Provided information: Begin

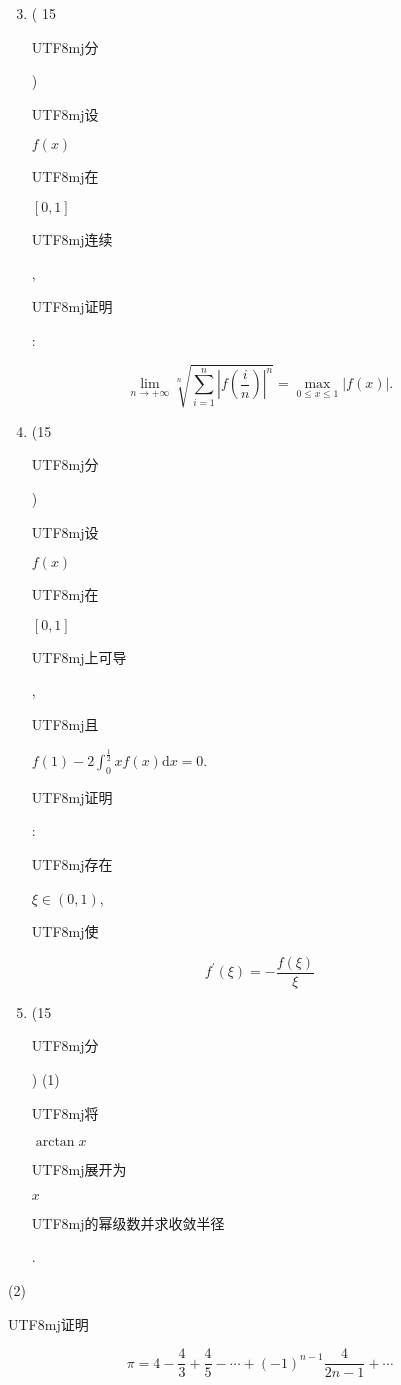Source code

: \documentclass[10pt]{article}
\begin{document}
\begin{enumerate}
  \setcounter{enumi}{2}
  \item ( 15 \begin{CJK}{UTF8}{mj}分\end{CJK}) \begin{CJK}{UTF8}{mj}设\end{CJK} $f(x)$ \begin{CJK}{UTF8}{mj}在\end{CJK} $[0,1]$ \begin{CJK}{UTF8}{mj}连续\end{CJK}, \begin{CJK}{UTF8}{mj}证明\end{CJK}:
\end{enumerate}
$$
\lim _{n \rightarrow+\infty} \sqrt[n]{\sum_{i=1}^{n}\left|f\left(\frac{i}{n}\right)\right|^{n}}=\max _{0 \leq x \leq 1}|f(x)| .
$$

\begin{enumerate}
  \setcounter{enumi}{3}
  \item (15 \begin{CJK}{UTF8}{mj}分\end{CJK}) \begin{CJK}{UTF8}{mj}设\end{CJK} $f(x)$ \begin{CJK}{UTF8}{mj}在\end{CJK} $[0,1]$ \begin{CJK}{UTF8}{mj}上可导\end{CJK}, \begin{CJK}{UTF8}{mj}且\end{CJK} $f(1)-2 \int_{0}^{\frac{1}{2}} x f(x) \mathrm{d} x=0$. \begin{CJK}{UTF8}{mj}证明\end{CJK}: \begin{CJK}{UTF8}{mj}存在\end{CJK} $\xi \in(0,1)$, \begin{CJK}{UTF8}{mj}使\end{CJK}
\end{enumerate}
$$
f^{\prime}(\xi)=-\frac{f(\xi)}{\xi}
$$

\begin{enumerate}
  \setcounter{enumi}{4}
  \item (15 \begin{CJK}{UTF8}{mj}分\end{CJK}) (1) \begin{CJK}{UTF8}{mj}将\end{CJK} $\arctan x$ \begin{CJK}{UTF8}{mj}展开为\end{CJK} $x$ \begin{CJK}{UTF8}{mj}的幂级数并求收敛半径\end{CJK}.
\end{enumerate}
(2) \begin{CJK}{UTF8}{mj}证明\end{CJK}
$$
\pi=4-\frac{4}{3}+\frac{4}{5}-\cdots+(-1)^{n-1} \frac{4}{2 n-1}+\cdots
$$
\end{document}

Provided information: End

Prompt :: Could the data be reproduced exactly, with the pictures omitted?

Reply to the exercise ::
Source code

: \documentclass[10pt]{article}
\begin{document}
\begin{enumerate}
  \setcounter{enumi}{2}
  \item ( 15 \begin{CJK}{UTF8}{mj}分\end{CJK}) \begin{CJK}{UTF8}{mj}设\end{CJK} $f(x)$ \begin{CJK}{UTF8}{mj}在\end{CJK} $[0,1]$ \begin{CJK}{UTF8}{mj}连续\end{CJK}, \begin{CJK}{UTF8}{mj}证明\end{CJK}:
\end{enumerate}
$$
\lim _{n \rightarrow+\infty} \sqrt[n]{\sum_{i=1}^{n}\left|f\left(\frac{i}{n}\right)\right|^{n}}=\max _{0 \leq x \leq 1}|f(x)| .
$$

\begin{enumerate}
  \setcounter{enumi}{3}
  \item (15 \begin{CJK}{UTF8}{mj}分\end{CJK}) \begin{CJK}{UTF8}{mj}设\end{CJK} $f(x)$ \begin{CJK}{UTF8}{mj}在\end{CJK} $[0,1]$ \begin{CJK}{UTF8}{mj}上可导\end{CJK}, \begin{CJK}{UTF8}{mj}且\end{CJK} $f(1)-2 \int_{0}^{\frac{1}{2}} x f(x) \mathrm{d} x=0$. \begin{CJK}{UTF8}{mj}证明\end{CJK}: \begin{CJK}{UTF8}{mj}存在\end{CJK} $\xi \in(0,1)$, \begin{CJK}{UTF8}{mj}使\end{CJK}
\end{enumerate}
$$
f^{\prime}(\xi)=-\frac{f(\xi)}{\xi}
$$

\begin{enumerate}
  \setcounter{enumi}{4}
  \item (15 \begin{CJK}{UTF8}{mj}分\end{CJK}) (1) \begin{CJK}{UTF8}{mj}将\end{CJK} $\arctan x$ \begin{CJK}{UTF8}{mj}展开为\end{CJK} $x$ \begin{CJK}{UTF8}{mj}的幂级数并求收敛半径\end{CJK}.
\end{enumerate}
(2) \begin{CJK}{UTF8}{mj}证明\end{CJK}
$$
\pi=4-\frac{4}{3}+\frac{4}{5}-\cdots+(-1)^{n-1} \frac{4}{2 n-1}+\cdots
$$
\end{document}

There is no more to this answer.